Sir: Emily Rhodes’s chat with Alan Garner (‘Smoke signals’, 10 February) took me back to 1966, the year I first read The Weirdstone of Brisingamen. I was 12 and it was recommended to me by Iain Morrison, my English teacher at Salford Grammar School. I loved it and wrote to Mr Garner to tell him it made me want to be a writer. He wrote back with words of encouragement and when I proudly showed his letter to Mr Morrison, he was as delighted as I was.
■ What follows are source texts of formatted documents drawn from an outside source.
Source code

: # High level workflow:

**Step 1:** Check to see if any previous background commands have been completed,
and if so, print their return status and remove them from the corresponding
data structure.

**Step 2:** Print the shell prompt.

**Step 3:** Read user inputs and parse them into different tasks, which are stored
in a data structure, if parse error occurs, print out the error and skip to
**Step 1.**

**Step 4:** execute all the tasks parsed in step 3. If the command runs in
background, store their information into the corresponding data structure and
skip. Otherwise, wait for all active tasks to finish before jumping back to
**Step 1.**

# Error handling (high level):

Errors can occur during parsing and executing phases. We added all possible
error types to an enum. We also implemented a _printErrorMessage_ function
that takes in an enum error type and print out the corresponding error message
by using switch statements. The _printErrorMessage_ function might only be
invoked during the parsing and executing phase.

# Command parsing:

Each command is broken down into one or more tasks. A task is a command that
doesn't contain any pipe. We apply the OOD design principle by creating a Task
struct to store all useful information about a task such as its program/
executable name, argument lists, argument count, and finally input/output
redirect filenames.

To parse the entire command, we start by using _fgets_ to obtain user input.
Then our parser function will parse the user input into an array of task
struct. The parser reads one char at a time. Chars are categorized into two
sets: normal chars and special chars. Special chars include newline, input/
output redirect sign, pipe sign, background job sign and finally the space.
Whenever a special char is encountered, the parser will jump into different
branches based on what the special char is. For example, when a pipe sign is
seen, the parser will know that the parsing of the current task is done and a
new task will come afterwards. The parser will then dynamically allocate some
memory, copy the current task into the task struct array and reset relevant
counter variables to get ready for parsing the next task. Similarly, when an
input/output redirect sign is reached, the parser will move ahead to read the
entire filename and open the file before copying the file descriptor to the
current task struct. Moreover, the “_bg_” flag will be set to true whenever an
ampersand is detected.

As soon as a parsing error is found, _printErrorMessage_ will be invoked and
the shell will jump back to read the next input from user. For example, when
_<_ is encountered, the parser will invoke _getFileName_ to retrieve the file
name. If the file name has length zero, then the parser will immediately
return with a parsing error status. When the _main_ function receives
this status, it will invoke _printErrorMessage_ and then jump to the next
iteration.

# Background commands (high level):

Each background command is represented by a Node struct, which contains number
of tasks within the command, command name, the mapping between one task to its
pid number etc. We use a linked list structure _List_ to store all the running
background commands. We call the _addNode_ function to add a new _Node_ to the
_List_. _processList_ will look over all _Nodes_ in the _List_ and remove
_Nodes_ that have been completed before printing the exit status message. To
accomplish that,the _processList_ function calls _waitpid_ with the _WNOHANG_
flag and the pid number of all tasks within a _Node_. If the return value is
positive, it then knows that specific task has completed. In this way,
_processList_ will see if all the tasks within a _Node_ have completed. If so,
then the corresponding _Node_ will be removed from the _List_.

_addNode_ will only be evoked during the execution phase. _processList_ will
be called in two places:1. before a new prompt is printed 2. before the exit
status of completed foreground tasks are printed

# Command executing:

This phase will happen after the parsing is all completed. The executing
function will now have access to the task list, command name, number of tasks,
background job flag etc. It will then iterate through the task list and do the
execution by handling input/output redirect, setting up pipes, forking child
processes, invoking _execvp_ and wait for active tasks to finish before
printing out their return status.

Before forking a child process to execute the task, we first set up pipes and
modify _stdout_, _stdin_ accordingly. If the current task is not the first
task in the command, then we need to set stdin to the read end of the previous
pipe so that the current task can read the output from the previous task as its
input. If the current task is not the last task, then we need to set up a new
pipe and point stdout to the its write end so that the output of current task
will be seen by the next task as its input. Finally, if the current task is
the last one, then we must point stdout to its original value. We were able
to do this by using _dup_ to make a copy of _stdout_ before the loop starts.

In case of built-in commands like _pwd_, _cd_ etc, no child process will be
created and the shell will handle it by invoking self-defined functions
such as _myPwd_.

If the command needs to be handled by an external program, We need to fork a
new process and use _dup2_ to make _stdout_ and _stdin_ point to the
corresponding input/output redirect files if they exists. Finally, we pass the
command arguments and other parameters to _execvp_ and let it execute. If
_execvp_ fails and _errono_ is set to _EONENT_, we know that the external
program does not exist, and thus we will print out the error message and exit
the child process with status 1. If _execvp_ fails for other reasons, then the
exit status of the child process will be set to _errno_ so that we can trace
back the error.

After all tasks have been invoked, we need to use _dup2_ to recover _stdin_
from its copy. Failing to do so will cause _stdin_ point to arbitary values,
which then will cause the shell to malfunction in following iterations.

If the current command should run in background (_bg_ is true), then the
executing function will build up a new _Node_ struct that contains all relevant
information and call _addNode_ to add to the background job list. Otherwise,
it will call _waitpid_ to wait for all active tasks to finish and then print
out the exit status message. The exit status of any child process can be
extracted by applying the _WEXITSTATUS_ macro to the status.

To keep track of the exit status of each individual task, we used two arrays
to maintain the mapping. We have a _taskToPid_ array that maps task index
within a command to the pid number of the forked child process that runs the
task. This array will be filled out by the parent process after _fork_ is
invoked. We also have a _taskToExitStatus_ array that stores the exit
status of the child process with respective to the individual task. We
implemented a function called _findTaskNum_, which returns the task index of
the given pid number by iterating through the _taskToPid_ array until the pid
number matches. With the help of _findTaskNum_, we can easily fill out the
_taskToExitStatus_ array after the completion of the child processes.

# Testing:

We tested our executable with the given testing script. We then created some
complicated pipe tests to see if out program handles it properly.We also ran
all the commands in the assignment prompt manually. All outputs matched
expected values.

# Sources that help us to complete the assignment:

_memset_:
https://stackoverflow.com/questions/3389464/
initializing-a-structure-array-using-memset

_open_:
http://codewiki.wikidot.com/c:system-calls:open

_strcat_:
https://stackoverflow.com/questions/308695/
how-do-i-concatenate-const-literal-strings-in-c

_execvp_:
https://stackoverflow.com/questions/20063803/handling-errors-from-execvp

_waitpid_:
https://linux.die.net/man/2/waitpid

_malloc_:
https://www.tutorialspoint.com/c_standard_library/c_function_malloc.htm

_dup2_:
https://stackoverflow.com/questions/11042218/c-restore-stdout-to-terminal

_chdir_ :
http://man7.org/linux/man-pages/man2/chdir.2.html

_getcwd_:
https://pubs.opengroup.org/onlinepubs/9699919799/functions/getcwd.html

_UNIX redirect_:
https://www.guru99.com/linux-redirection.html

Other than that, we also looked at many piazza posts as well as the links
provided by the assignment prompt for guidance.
Years later, Mr Morrison confided that he’d used the tale to inspire his pupils on many occasions. Over the years, I’ve read all Garner’s work, with The Stone Book Quartet beingmy favourite. As for my own writing ambitions, they worked out… sort of. I was a sports journalist on national newspapers for 40 years. At least I took a shot, even if it did hit the woodwork.

Peter Boyle

Flitwick, Bedfordshire

Ribbon development

Sir: Charles Moore tells us that he was met with blank looks when he asked for a blotter at one of the grandest stationery shops in London (Notes, 10 February). Thirty years ago my elderly father went into a well-known high-street stationer in Guildford where he asked the young assistant if he could supply a new ribbon, preferably a black and red one, for his typewriter. The young assistant looked a bit puzzled but disappeared and came back a minute later holding two large rolls of ribbon, one red and one black, each an inch wide. He then asked my father if he would like to have the typewriter gift-wrapped.

Charles Rentoul

London W6

Cause and effect

Sir: Apropos Dot Wordsworth’s thoughts about matters consequential (Mind your language, 10 February), she may be interested to know that my children, should they be naughty at school, no longer get a detention, but instead get a ‘20-minute consequence’. This was a new usage to me.